■ **Your objective**
Scan the material below for every line with the string "adding", and copy those lines.

..........

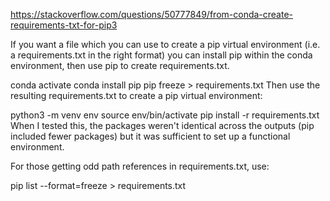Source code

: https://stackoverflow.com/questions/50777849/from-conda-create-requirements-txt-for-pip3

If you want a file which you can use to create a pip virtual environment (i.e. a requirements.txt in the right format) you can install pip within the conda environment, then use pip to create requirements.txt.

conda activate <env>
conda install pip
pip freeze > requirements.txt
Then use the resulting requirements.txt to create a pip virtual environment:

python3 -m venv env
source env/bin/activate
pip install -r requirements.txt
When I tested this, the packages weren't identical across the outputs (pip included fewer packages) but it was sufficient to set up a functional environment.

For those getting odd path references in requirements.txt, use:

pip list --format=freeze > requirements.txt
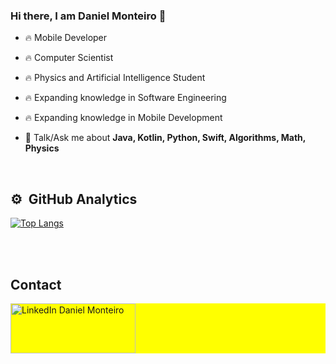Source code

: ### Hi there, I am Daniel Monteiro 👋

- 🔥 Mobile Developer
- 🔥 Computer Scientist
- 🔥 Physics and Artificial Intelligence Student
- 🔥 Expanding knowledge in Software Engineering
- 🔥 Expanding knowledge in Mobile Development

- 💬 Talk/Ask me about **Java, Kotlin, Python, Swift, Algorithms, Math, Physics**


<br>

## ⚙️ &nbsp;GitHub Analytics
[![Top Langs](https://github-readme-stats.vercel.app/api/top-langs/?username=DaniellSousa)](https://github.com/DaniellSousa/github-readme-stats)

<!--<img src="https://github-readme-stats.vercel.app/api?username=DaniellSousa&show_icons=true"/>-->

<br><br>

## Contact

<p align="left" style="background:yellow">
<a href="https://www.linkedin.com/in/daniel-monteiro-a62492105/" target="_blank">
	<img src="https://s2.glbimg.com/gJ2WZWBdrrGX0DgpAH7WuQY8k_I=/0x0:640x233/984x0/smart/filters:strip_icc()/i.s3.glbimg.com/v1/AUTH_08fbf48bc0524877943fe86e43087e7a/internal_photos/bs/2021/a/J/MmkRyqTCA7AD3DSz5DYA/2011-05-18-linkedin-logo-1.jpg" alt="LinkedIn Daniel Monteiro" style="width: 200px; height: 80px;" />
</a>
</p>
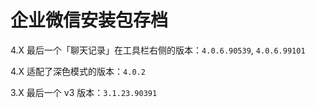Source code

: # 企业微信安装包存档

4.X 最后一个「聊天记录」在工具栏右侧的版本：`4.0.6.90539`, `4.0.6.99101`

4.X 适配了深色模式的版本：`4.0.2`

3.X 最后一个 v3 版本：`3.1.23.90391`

..........

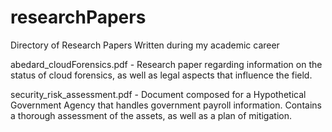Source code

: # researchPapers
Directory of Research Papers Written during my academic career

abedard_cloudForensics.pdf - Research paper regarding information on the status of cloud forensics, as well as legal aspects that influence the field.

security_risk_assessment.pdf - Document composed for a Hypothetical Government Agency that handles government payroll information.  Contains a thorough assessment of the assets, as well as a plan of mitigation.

..........

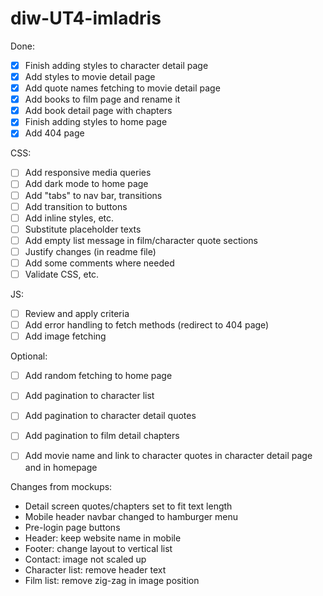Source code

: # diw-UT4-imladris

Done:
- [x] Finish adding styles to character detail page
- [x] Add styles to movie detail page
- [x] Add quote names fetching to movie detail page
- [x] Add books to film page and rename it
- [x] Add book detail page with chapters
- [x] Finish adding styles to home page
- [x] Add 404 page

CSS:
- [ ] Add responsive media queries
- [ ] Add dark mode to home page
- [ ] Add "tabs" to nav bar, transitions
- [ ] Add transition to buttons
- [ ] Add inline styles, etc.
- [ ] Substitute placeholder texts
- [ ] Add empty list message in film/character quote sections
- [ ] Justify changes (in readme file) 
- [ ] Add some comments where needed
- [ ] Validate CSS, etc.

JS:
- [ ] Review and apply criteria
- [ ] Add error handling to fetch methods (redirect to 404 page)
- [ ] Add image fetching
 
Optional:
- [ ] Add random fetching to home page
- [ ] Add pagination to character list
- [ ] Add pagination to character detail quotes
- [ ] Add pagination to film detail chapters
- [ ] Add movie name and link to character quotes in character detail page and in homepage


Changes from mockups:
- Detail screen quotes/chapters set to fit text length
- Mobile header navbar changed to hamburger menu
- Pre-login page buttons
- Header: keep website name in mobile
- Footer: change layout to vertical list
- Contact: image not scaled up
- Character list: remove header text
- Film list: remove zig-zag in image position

..........

■ **Solution**
- [x] Finish adding styles to character detail page
- [x] Finish adding styles to home page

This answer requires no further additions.